PHILADELPHIA, PENNSYLVANIA
Streets were filled with Mummers regaled in stage getup who’d finished their Broad Street parade route when I got to the FARMERS’ CABINET, a new Walnut Street saloon (opened St. Patrick’s Day, 2011) named in honor of an ancient agriculture handbook. A uniquely gothic gastropub, it serves “the most diverse collection of European craft beer in Philly” alongside a few indigenously “primitive field” beers emulating from an urban farmhouse nanobrewery down in Arlington, Virginia.
The brainchild of Lehigh University graduate Matt Scheller and married couple Matt and Colleen Swartz, Farmers’ Cabinet also boasts a tremendously original cocktail selection and creative farm fresh menu that includes cured meats and bread made in-house. Originally, the three Pennsylvania-based entrepreneurs had varied success with similarly schemed endeavors initiated by Emmaus’ gothic candlelit Euro pub, Tap & Table, and its twin offspring, Bethlehem’s beer-intense Bookstore Speakeasy cocktail lounge and East Falls’ two-storied Old World-styled Fork & Barrel.
“All those places were steppingstones and building blocks to get into Philadelphia with an equally intense cocktail program with great beer and food fused to the former concepts,” Kutztown native Scheller explains. “We were going for a 19th century Victorian saloon feel with the sparks of elegance – yet ruggedly rustic.”
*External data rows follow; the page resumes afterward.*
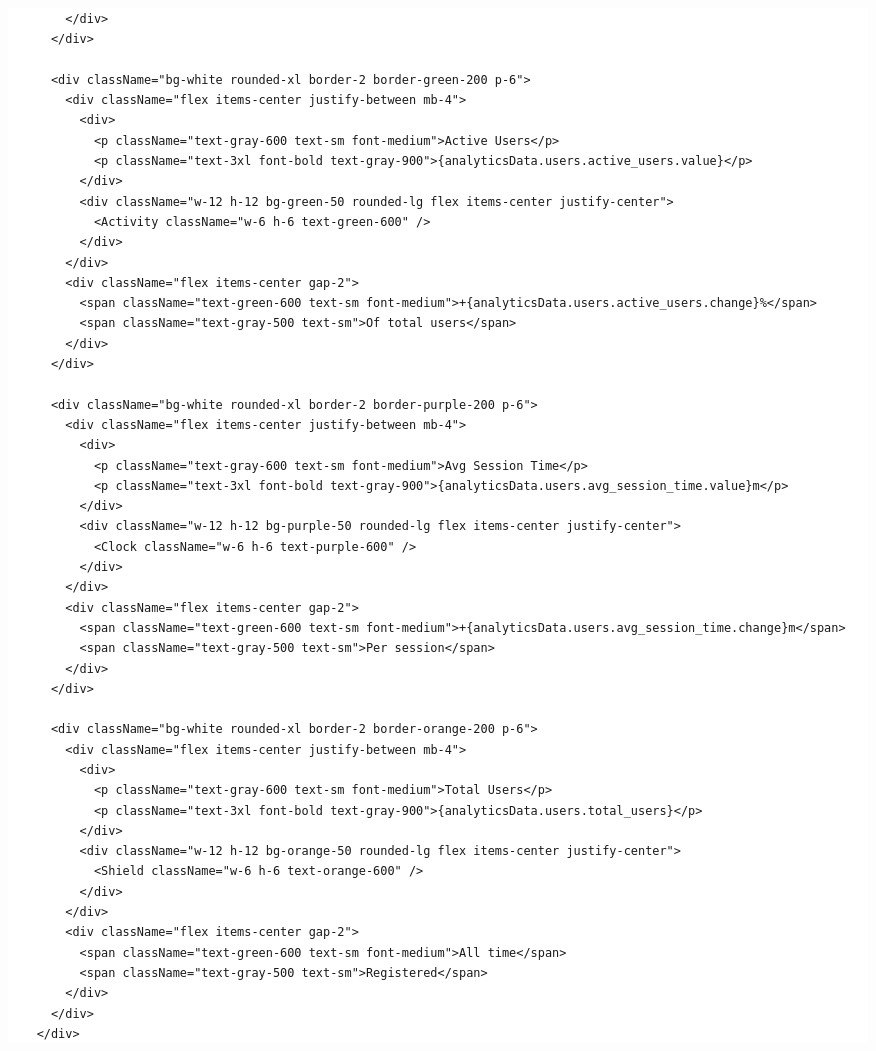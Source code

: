             </div>
          </div>

          <div className="bg-white rounded-xl border-2 border-green-200 p-6">
            <div className="flex items-center justify-between mb-4">
              <div>
                <p className="text-gray-600 text-sm font-medium">Active Users</p>
                <p className="text-3xl font-bold text-gray-900">{analyticsData.users.active_users.value}</p>
              </div>
              <div className="w-12 h-12 bg-green-50 rounded-lg flex items-center justify-center">
                <Activity className="w-6 h-6 text-green-600" />
              </div>
            </div>
            <div className="flex items-center gap-2">
              <span className="text-green-600 text-sm font-medium">+{analyticsData.users.active_users.change}%</span>
              <span className="text-gray-500 text-sm">Of total users</span>
            </div>
          </div>

          <div className="bg-white rounded-xl border-2 border-purple-200 p-6">
            <div className="flex items-center justify-between mb-4">
              <div>
                <p className="text-gray-600 text-sm font-medium">Avg Session Time</p>
                <p className="text-3xl font-bold text-gray-900">{analyticsData.users.avg_session_time.value}m</p>
              </div>
              <div className="w-12 h-12 bg-purple-50 rounded-lg flex items-center justify-center">
                <Clock className="w-6 h-6 text-purple-600" />
              </div>
            </div>
            <div className="flex items-center gap-2">
              <span className="text-green-600 text-sm font-medium">+{analyticsData.users.avg_session_time.change}m</span>
              <span className="text-gray-500 text-sm">Per session</span>
            </div>
          </div>

          <div className="bg-white rounded-xl border-2 border-orange-200 p-6">
            <div className="flex items-center justify-between mb-4">
              <div>
                <p className="text-gray-600 text-sm font-medium">Total Users</p>
                <p className="text-3xl font-bold text-gray-900">{analyticsData.users.total_users}</p>
              </div>
              <div className="w-12 h-12 bg-orange-50 rounded-lg flex items-center justify-center">
                <Shield className="w-6 h-6 text-orange-600" />
              </div>
            </div>
            <div className="flex items-center gap-2">
              <span className="text-green-600 text-sm font-medium">All time</span>
              <span className="text-gray-500 text-sm">Registered</span>
            </div>
          </div>
        </div>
Heavy curtains drape the burlap-sapped wood planks of Farmers’ Cabinet, where the left side European Beer Hall-influenced communal table welcomes interaction and its opposing cocktail room recalls Prohibition Era speakeasies. A vast array of European beers handpicked by Scheller on international travels age in a temperature controlled cellar storage area. Snooty beer geeks and curious ale hounds will be knocked out by the large amount of hard-to-find one-off brews originating from Italy, Belgium, Denmark, Germany, England and all points between.
“The goal is to provide topnotch obscure beers from small European breweries,” Scheller says. “The biggest concern is spoilage. The health of the beer is important. There’s concern for delicate moderate-bodied beers. Bigger, more robust beers, such as stouts, could sit for awhile and it’s not a major concern. If I think a beer’s been sitting too long, I’ll try it myself. However, most beer’s made to be consumed fresh. There’s a whole different pay scale for several rare bottles, like with fine wines, but they seem to go pretty fast.”
During August ’11, Farmers’ Cabinet hooked up with meritorious brewer, Terry Hawbaker, whose phenomenal craft beers at Williamsport’s Bullfrog cannot be understated. Now working out of a 5-barrel urban farmhouse nanobrewery in Alexandria, Virginia, the talented brewmeister’s trend-setting adjunct saisons have become all the rage in Philly.
“Terry’s currently working on developing a beautiful house yeast to cultivate a really cool sour ale base for blending with other beers. We’ve also gotten invited to Copenhagen’s Beer Celebration in May. Top American brewers will include Port, Hoppin’ Frog, Jolly Pumpkin, and Hill Farmstead alongside many heavy-hitting Europeans,” Scheller revels.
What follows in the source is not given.